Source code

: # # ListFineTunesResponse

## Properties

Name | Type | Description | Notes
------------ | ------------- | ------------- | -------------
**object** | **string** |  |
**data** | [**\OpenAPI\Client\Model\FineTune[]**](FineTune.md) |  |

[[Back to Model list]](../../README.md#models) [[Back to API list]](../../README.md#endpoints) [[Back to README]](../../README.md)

==

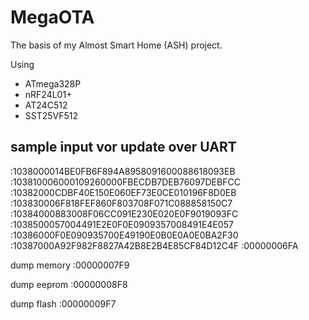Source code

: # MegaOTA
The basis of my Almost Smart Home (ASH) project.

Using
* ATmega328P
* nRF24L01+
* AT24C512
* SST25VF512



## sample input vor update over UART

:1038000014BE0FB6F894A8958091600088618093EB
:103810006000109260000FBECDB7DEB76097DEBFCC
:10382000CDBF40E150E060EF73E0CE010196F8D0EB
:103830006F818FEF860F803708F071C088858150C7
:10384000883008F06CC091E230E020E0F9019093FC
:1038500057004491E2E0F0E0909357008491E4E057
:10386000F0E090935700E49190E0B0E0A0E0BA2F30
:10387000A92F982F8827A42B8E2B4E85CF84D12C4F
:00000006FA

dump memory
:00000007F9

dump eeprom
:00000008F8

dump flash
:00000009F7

* * *

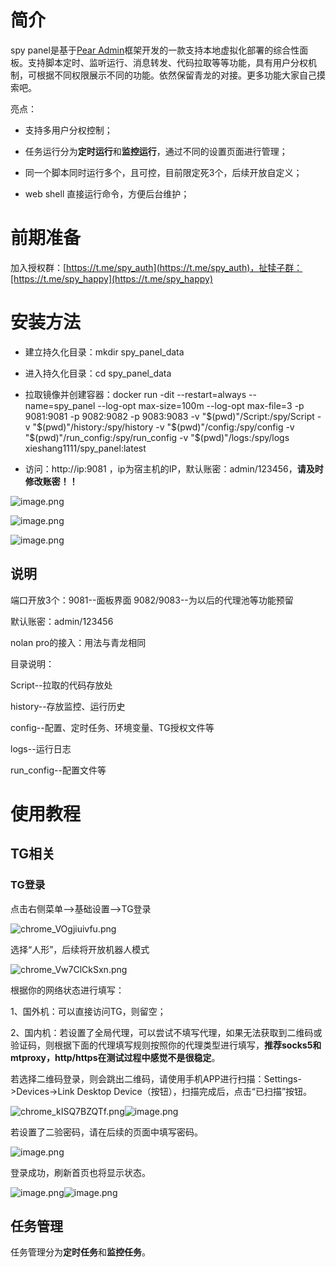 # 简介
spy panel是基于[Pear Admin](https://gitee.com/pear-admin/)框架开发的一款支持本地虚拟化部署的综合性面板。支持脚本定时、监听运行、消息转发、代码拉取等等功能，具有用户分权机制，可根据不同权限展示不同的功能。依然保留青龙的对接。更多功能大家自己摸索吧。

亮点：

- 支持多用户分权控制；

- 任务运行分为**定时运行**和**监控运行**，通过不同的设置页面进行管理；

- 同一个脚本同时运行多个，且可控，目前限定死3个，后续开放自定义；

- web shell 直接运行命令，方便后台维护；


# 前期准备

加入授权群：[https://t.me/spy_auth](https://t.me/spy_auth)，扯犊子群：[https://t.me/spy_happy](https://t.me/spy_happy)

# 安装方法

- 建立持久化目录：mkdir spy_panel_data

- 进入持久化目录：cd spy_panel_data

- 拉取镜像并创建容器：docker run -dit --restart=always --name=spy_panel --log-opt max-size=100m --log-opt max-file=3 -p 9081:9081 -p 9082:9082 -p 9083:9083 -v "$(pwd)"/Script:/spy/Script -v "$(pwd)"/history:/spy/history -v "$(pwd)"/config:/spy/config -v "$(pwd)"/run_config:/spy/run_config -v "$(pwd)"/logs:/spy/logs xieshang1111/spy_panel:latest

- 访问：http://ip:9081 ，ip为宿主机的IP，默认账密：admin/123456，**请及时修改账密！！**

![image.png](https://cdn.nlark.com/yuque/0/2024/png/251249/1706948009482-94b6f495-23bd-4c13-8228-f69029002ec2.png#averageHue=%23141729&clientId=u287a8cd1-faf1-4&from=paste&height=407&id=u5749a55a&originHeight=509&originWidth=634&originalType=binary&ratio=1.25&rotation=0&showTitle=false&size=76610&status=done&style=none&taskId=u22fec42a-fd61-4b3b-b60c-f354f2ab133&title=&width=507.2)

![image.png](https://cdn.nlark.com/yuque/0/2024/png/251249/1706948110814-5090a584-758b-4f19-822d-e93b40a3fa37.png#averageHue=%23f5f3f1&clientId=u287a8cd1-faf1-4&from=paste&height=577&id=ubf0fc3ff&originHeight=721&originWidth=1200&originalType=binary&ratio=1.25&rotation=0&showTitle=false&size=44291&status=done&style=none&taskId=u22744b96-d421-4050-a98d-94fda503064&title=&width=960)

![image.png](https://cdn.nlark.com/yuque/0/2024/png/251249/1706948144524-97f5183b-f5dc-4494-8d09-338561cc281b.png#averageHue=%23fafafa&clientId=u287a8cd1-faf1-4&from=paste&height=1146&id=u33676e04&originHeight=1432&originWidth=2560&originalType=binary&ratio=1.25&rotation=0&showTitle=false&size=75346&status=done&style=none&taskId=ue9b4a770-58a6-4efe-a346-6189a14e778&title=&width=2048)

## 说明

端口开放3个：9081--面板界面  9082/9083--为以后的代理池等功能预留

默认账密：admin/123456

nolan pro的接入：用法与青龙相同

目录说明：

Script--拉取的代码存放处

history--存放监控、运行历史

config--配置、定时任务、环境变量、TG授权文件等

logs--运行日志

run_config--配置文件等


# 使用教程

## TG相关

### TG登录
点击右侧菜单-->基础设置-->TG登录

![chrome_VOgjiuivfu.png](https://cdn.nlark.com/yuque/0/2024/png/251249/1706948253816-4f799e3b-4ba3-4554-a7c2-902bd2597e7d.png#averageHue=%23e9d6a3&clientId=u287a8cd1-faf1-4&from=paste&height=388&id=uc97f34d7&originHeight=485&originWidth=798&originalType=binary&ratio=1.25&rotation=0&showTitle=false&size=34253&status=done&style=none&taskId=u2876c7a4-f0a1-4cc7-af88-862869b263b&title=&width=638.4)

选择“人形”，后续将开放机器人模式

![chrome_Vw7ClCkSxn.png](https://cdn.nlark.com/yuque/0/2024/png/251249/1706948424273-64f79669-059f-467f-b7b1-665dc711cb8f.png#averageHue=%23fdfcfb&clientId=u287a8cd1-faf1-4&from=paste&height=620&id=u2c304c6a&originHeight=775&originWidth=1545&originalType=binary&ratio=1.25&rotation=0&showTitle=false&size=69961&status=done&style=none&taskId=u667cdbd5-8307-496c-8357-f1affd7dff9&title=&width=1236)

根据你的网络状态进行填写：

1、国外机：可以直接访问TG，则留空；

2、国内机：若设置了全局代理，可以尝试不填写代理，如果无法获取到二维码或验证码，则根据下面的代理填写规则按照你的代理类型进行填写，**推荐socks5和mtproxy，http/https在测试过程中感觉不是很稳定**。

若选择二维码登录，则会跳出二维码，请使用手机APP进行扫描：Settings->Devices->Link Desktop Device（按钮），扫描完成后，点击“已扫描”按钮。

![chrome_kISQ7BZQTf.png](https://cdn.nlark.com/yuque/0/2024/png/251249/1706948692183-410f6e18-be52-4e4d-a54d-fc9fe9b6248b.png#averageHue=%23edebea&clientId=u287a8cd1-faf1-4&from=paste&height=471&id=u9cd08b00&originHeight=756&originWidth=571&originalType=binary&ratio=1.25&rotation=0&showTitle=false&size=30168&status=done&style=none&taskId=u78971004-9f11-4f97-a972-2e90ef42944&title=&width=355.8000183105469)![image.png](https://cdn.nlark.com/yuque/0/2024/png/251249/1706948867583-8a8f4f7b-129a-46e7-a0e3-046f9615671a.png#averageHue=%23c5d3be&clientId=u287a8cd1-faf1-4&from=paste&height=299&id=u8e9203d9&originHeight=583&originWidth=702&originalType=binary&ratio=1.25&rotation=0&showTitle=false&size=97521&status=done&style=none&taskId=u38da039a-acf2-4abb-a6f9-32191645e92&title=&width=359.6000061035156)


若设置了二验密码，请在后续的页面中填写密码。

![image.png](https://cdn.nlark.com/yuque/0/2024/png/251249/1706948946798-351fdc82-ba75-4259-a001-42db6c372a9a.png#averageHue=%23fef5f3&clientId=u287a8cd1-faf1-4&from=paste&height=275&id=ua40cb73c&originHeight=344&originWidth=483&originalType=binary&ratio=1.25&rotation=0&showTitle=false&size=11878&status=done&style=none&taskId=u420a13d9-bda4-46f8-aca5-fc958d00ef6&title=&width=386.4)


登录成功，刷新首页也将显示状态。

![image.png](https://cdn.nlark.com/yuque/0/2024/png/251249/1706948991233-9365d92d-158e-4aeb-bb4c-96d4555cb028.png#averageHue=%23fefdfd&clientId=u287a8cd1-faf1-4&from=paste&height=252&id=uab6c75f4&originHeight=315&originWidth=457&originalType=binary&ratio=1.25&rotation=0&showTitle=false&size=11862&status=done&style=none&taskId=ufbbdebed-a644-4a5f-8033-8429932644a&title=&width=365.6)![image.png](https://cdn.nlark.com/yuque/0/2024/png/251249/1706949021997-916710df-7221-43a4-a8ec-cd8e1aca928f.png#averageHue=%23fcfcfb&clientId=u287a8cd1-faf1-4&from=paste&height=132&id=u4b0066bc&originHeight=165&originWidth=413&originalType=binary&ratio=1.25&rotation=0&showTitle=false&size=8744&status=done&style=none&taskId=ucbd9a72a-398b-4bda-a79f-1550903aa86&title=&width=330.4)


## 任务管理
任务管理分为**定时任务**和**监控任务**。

EXERCISE REQUIREMENTS: Each line in the material above that mentions the word "logs" must be copied.

SOLUTION TO THE EXERCISE:
- 拉取镜像并创建容器：docker run -dit --restart=always --name=spy_panel --log-opt max-size=100m --log-opt max-file=3 -p 9081:9081 -p 9082:9082 -p 9083:9083 -v "$(pwd)"/Script:/spy/Script -v "$(pwd)"/history:/spy/history -v "$(pwd)"/config:/spy/config -v "$(pwd)"/run_config:/spy/run_config -v "$(pwd)"/logs:/spy/logs xieshang1111/spy_panel:latest
logs--运行日志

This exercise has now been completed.